An Amendment to the Canada Elections Act assented to by the Governor General on May 3, 2007, establishes a new, four-year term limit for the House of Commons with its stipulation that federal general elections are to be “held on the third Monday of October in the fourth calendar year following polling day for the last general election”. This article considers whether the new law has any effect on the traditional powers of the Governor General to dissolve Parliament for an election. 

The previous five year ceiling limit for the term of a Parliament had been constitutionally entrenched in s.4 [1] of the Constitution Act of 1982.  There is no constitutional reason why the new, four year limit should not be established now by statute, even if it may appear somewhat inelegant from the legislative drafting viewpoint to join it to the provision of a fixed date (the third Monday of October) for the holding of future general elections. 

The junction of the new ceiling limit for the House with a fixed election date every four years may explain the suggestion in some quarters that the recent Amendment to the Canada Elections Act may have, intentionally or otherwise, created by legal indirection limitations on the Reserve, Prerogative powers of the Governor General as to the granting or refusal of a Dissolution. That this is not so is put beyond legal doubt by the express, “saving” declaration to the Amendment itself: 

S.56.1.[1]: “Nothing in this section affects the powers of the Governor General, including the power to dissolve Parliament at the Governor General's discretion”. 
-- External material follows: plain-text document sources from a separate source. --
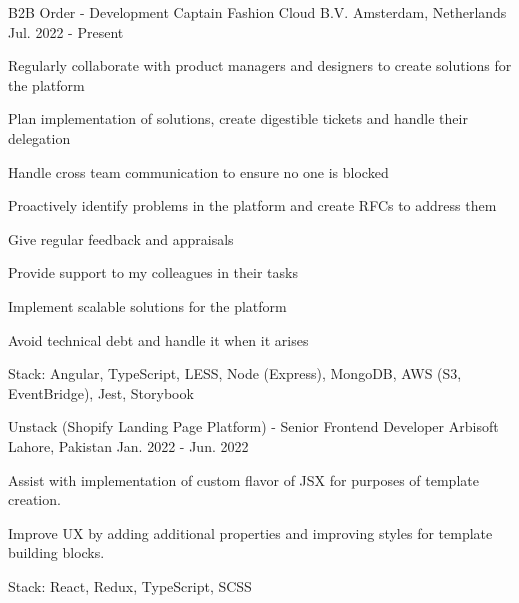 

\begin{cventries}

  \cventry
    {B2B Order - Development Captain} %
    {Fashion Cloud B.V.} %
    {Amsterdam, Netherlands} %
    {Jul. 2022 - Present} %
    {
      \begin{cvitems} %
        \item {Regularly collaborate with product managers and designers to create solutions for the platform}
        \item {Plan implementation of solutions, create digestible tickets and handle their delegation}
        \item {Handle cross team communication to ensure no one is blocked}
        \item {Proactively identify problems in the platform and create RFCs to address them}
        \item {Give regular feedback and appraisals}
        \item {Provide support to my colleagues in their tasks}
        \item {Implement scalable solutions for the platform}
        \item {Avoid technical debt and handle it when it arises}
        \item {Stack: Angular, TypeScript, LESS, Node (Express), MongoDB, AWS (S3, EventBridge), Jest, Storybook}
      \end{cvitems}
    }

  \cventry
    {Unstack (Shopify Landing Page Platform) - Senior Frontend Developer} %
    {Arbisoft} %
    {Lahore, Pakistan} %
    {Jan. 2022 - Jun. 2022} %
    {
      \begin{cvitems} %
        \item {Assist with implementation of custom flavor of JSX for purposes of template creation.}
        \item {Improve UX by adding additional properties and improving styles for template building blocks.}
        \item {Stack: React, Redux, TypeScript, SCSS}
      \end{cvitems}
    }


\end{cventries}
The decision by Governor General Romeo LeBlanc in 1997, and then by Governor General Adrienne Clarkson in 2000, to accede to Prime Minister Chrétien's requests for Dissolution in each case after only three and a half years of the then five year term and without any prior defeat of his government brought some public criticisms of a claimed “democratic deficit”, and may have contributed politically to the eventual adoption of the Elections Act Amendment of 2007.  Certainly one did not hear any very persuasive constitutional grounds put forward by the government to support otherwise premature Dissolutions in 1997 and 2000.  In the first case, the facetious comment was offered that an early, June election would allow a summer free to play golf; in the second, more seriously, that the existing political rules of the game allowed a government to go to the polls early to profit from the political inexperience of a newly chosen Opposition leader, Stockwell Day. 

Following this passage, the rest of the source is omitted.